Major focus, scope, aim, or purpose of the journal:  

Negotiations: An International Journal of Literary and Cultural Studies aims at openness to original thinking and represents the productive nexus of work in the fields of literary criticism and theory, philosophy, and cultural studies.

Negotiations is an international, refereed, multi-disciplinary print journal presenting a global forum for both the critical discussion of postcolonial literature, culture, history, and theory. It is concerned with ways of negotiating the various epistemological, cultural, social, and political links and disjunctures between postcolonial, western, and diasporic communities.
In particular, this journal examines the relationship between postcolonial studies, diaspora studies and such newly emerging fields as transnational cultural and globalization studies. The journal invites work that is concerned with different concepts of the nation; transnational and translocal forms of belonging; cosmopolitanisms; competing sites and venues of cultural knowledge production; the aesthetics and politics of postcolonial writing; cultural memory; globalization; and the relationships between various modes of scripting oral, written, and visual texts across different cultures.

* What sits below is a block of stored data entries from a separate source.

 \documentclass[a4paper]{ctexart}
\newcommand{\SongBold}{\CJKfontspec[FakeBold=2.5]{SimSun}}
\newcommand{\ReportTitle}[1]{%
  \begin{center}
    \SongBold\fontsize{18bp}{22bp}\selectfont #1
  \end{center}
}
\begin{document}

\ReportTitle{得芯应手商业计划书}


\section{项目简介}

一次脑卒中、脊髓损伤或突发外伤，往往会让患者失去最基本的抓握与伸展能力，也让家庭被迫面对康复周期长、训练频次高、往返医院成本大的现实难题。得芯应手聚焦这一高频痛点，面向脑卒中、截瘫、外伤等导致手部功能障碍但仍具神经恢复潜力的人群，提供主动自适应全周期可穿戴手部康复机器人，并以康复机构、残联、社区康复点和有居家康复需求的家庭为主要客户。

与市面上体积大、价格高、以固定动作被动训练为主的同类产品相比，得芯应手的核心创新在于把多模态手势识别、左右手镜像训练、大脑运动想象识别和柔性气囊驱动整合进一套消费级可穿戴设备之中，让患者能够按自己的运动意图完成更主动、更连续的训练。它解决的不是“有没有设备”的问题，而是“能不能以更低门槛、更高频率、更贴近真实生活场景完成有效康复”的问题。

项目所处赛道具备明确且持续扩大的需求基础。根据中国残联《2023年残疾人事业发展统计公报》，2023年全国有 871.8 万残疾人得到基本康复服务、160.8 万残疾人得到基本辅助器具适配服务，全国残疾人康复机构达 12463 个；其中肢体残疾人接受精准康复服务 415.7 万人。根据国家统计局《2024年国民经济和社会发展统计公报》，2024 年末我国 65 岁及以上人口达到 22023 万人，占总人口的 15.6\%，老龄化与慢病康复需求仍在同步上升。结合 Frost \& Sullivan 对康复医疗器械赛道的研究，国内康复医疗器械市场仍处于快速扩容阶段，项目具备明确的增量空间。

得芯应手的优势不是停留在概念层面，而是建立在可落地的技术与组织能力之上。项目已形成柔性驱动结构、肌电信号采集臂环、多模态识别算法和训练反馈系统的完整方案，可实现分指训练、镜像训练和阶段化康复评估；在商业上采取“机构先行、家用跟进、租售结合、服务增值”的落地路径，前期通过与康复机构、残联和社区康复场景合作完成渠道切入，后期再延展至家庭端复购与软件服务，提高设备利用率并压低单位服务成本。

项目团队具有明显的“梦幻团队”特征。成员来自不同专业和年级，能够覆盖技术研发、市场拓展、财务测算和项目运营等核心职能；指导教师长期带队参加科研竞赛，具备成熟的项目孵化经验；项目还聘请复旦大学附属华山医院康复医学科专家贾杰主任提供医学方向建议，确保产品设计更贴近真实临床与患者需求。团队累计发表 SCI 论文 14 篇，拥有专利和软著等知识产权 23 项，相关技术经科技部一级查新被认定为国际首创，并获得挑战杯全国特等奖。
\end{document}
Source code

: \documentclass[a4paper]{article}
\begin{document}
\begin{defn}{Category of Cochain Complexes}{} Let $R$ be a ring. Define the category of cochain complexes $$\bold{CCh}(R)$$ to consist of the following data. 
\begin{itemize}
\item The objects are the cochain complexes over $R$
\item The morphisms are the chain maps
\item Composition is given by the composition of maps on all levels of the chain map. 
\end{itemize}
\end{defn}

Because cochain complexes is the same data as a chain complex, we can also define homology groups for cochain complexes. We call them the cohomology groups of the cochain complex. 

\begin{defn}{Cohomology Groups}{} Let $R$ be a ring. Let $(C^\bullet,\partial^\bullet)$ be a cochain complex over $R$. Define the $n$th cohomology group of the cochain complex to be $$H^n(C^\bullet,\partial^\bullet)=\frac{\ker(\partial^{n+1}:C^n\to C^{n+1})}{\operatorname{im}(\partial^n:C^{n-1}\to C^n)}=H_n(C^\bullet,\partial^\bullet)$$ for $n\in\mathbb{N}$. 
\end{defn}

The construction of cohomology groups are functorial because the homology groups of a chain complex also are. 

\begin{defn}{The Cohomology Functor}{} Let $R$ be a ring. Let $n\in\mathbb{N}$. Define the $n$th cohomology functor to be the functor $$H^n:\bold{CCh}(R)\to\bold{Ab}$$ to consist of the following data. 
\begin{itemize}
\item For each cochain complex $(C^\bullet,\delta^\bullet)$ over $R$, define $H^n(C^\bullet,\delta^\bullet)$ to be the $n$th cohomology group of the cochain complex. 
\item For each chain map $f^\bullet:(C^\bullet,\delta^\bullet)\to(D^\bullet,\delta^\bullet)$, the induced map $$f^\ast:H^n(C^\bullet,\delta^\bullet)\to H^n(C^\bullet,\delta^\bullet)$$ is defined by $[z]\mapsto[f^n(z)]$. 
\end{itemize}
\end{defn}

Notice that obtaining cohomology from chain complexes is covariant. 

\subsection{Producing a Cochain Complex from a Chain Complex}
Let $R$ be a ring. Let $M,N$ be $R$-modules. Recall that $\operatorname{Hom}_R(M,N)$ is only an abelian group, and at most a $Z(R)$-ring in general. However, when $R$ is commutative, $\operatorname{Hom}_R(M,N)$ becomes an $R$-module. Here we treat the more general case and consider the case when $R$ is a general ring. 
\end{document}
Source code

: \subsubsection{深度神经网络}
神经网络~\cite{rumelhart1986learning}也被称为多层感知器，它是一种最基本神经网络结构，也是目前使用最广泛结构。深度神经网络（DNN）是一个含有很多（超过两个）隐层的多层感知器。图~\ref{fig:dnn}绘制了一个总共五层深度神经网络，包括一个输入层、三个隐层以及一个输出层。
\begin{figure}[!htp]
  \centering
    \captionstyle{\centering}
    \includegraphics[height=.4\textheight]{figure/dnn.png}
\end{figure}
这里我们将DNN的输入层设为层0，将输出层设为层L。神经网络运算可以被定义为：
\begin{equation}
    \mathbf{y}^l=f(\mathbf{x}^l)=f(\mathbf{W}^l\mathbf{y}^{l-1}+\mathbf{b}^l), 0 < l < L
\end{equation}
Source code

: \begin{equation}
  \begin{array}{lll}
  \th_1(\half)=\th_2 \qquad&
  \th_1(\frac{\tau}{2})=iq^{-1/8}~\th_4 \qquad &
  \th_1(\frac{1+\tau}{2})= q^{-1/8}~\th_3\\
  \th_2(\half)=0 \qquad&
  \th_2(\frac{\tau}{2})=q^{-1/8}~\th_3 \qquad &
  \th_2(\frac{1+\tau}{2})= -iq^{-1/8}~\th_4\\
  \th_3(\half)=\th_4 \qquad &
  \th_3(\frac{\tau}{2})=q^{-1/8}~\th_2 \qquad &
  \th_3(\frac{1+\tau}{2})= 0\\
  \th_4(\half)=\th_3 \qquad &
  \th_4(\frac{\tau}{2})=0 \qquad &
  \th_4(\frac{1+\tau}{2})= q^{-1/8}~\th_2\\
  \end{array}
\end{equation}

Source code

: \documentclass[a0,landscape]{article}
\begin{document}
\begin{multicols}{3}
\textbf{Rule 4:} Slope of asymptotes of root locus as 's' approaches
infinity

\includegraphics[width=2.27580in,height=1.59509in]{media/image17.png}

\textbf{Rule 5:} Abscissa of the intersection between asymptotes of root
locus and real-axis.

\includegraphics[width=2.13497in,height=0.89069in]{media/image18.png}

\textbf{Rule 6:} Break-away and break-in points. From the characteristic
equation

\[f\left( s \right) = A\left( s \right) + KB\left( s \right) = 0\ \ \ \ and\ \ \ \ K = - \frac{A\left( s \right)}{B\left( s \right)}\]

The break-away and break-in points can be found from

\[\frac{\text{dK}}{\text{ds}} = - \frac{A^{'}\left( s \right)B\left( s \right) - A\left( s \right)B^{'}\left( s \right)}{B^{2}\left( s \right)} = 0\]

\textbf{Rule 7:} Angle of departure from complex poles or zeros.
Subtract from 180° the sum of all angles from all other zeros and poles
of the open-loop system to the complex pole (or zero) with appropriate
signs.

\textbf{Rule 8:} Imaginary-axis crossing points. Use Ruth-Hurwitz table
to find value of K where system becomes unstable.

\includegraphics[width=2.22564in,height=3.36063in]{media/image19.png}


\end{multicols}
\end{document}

The journal operates at the crossroads of contemporary work in the humanities and social sciences in the following areas of research, theory and politics:

  • Theories of modernism and postmodernism, structuralism and post structuralism, feminism, gender issues and new historicism, colonialism, anti and postcolonialism
    • The histories, impact, and long-term effects of imperialism and colonialism on all aspects of society
    • The role of culture in the operation of imperialism and in the formations of national resistance
    • Contemporary Marxist philosophy and related cultural theory
    • The economics of neo-colonialism and neoliberalism and their effects on the global South
    • Liberation struggles, past and ongoing
    • The political and cultural struggles of Indigenous, “fourth-world”, and nomadic peoples
    • The philosophy and theory of indigeneity
    • Genocide, conflict intervention and resolution, human rights and humanitarian ethics
    • Contemporary slavery, child soldiers, refugees, camps and detention centres
    • Diaspora, migration, immigration
    • Ecological imperialism, violence, and activist counter-strategies
    • The role of religion and culture in contemporary political formations
    • Philosophies of religion and secularism
    • Cultural and global issues in law, colonial law, occupier law
    • The contemporary politics of race, caste and ethnicity; indigeneity; gender and sexuality
    • Languages, especially “minor” languages, and translation
    • Philosophy of translation and translation theory
    • Theoretical, philosophical, and analytical questions of postcolonial and world literatures, art, photography, cinema and music.

 

Negotiations also seeks interviews that focus on an author’s writing, pursue and elaborate a line of questioning and response, and provide insight into central aspects of the writer’s significance. Submitted interviews should not duplicate material available elsewhere in the author’s essays or in other interviews.